SINGAPORE — May 30, 2015 — Upon learning that his father’s cancer had relapsed, Mr Tejas Ewing made the difficult decision of leaving his job as a consultant for a London-based think-tank to return home.
“Since I knew my father was not going to survive the cancer, in my mind, I knew I had to be there,” said Mr Ewing, 35. The only child in the family, he was raised by his father, after his parents divorced decades ago. In 2011, he came back to Singapore and became his father’s primary caregiver.
Over the next few years, Mr Ewing would help his father run their family business. As his father’s health declined, they decided to downsize the business — selling their office and operating out of home. On top of keeping the business going, Mr Ewing had to shuttle between his father’s medical appointments and chemotherapy sessions several times a week. “Many times, I felt like collapsing. I read up obsessively. Each appointment was only 15 minutes, and I had so many questions. But the doctors always let us ask all them, and they were willing to answer emails,” said Mr Ewing.

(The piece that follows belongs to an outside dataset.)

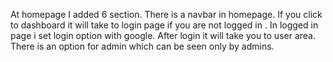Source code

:  At homepage I added 6 section. There is a navbar in homepage. If you click to dashboard it will take to login page if you are not logged in . In logged in page i set login option with google. After login it will take you to user area. There is an option for admin which can be seen only by admins.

His father, who opted for palliative care in early 2013, died in October last year.
Mr Ewing returned to London last month. His experience is not uncommon: With smaller nuclear families, the toll on caregivers, who often have to juggle work and providing care, can be physically and emotionally draining.
Dr Cynthia Goh, head of the palliative medicine department at the National Cancer Centre Singapore, said: “Twenty five years ago, someone at home would give up their job to take care of a sick family member.” These days, fewer people are willing or able to sacrifice their careers, she added. This could lead to a strain on institutionalised services, she noted.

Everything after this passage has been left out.